(Plain-text document sources)
----
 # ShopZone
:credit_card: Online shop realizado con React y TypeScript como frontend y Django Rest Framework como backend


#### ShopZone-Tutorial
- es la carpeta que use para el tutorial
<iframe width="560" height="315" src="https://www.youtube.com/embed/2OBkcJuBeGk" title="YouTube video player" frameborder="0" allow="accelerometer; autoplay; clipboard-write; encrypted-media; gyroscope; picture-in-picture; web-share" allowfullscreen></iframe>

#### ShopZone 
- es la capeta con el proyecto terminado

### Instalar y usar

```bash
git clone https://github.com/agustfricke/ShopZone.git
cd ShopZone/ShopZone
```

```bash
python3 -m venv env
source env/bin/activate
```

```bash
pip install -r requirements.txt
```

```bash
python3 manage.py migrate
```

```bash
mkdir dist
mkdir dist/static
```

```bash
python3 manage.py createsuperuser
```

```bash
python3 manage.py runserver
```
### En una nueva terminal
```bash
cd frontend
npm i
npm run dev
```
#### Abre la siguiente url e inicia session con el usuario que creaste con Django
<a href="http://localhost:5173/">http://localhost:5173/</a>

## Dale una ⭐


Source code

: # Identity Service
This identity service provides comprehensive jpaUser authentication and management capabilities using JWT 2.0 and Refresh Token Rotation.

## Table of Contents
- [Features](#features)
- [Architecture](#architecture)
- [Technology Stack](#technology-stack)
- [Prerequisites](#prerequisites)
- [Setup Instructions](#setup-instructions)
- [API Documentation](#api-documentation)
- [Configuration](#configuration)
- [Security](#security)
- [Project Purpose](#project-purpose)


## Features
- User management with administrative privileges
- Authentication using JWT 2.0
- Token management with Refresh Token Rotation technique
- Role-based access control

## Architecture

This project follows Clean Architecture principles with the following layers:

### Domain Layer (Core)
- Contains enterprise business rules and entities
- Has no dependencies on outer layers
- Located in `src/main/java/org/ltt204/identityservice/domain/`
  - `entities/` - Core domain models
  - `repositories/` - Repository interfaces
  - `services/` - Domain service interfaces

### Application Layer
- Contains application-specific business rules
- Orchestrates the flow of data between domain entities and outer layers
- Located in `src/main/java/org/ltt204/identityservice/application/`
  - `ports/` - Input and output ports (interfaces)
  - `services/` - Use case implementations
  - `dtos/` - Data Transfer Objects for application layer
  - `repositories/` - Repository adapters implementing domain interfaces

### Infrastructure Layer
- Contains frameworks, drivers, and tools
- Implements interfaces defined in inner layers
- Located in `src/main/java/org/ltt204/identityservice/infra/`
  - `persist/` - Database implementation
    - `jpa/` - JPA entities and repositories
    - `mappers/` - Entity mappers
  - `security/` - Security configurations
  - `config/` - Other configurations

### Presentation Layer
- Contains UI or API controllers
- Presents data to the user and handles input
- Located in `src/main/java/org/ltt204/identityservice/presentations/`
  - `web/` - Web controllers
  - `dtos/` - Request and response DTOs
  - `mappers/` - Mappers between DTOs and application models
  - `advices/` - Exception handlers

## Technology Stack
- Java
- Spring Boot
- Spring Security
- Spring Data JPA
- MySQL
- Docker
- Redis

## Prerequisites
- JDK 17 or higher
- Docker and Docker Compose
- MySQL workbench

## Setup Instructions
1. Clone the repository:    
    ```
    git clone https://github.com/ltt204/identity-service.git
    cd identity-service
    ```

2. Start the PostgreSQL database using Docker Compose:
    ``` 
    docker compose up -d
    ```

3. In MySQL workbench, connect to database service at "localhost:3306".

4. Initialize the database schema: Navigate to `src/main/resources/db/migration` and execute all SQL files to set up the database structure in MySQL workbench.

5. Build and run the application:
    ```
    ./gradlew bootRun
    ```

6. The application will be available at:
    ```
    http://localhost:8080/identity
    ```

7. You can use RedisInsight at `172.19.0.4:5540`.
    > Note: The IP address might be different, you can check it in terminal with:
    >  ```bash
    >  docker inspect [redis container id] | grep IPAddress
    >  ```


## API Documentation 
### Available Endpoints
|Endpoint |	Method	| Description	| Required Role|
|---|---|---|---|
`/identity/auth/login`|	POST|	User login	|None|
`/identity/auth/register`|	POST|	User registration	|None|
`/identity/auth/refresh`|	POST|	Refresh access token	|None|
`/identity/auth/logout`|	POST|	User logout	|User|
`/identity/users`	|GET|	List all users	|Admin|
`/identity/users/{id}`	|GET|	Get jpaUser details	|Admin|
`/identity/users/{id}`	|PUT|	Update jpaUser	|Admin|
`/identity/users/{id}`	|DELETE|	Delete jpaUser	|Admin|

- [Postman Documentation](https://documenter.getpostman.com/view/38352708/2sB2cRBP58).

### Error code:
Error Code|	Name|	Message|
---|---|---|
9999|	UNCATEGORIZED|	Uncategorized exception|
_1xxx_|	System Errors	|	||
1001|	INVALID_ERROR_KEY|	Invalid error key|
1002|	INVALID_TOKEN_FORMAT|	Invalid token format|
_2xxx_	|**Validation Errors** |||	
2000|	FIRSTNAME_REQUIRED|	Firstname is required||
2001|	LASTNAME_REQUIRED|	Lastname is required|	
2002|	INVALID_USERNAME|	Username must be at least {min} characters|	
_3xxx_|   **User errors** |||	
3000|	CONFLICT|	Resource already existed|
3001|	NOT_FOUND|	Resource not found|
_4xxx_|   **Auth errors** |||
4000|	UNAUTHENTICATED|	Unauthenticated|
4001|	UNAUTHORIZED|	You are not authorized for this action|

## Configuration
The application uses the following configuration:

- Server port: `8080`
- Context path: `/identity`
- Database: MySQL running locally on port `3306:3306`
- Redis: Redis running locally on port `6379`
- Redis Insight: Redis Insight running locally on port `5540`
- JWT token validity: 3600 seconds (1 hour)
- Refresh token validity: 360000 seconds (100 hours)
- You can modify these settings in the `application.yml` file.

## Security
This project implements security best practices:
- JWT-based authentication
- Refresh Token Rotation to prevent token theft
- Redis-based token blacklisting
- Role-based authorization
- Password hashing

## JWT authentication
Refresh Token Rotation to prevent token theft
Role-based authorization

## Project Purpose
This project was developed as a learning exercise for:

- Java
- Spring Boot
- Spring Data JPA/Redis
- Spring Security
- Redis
----
Task directions ▸ The answer is the lines above between the line holding "# Identity Service" and the line holding "### Infrastructure Layer", inclusive, each written out exactly, and no others.

Exercise response ▸
: # Identity Service
This identity service provides comprehensive jpaUser authentication and management capabilities using JWT 2.0 and Refresh Token Rotation.

## Table of Contents
- [Features](#features)
- [Architecture](#architecture)
- [Technology Stack](#technology-stack)
- [Prerequisites](#prerequisites)
- [Setup Instructions](#setup-instructions)
- [API Documentation](#api-documentation)
- [Configuration](#configuration)
- [Security](#security)
- [Project Purpose](#project-purpose)


## Features
- User management with administrative privileges
- Authentication using JWT 2.0
- Token management with Refresh Token Rotation technique
- Role-based access control

## Architecture

This project follows Clean Architecture principles with the following layers:

### Domain Layer (Core)
- Contains enterprise business rules and entities
- Has no dependencies on outer layers
- Located in `src/main/java/org/ltt204/identityservice/domain/`
  - `entities/` - Core domain models
  - `repositories/` - Repository interfaces
  - `services/` - Domain service interfaces

### Application Layer
- Contains application-specific business rules
- Orchestrates the flow of data between domain entities and outer layers
- Located in `src/main/java/org/ltt204/identityservice/application/`
  - `ports/` - Input and output ports (interfaces)
  - `services/` - Use case implementations
  - `dtos/` - Data Transfer Objects for application layer
  - `repositories/` - Repository adapters implementing domain interfaces

### Infrastructure Layer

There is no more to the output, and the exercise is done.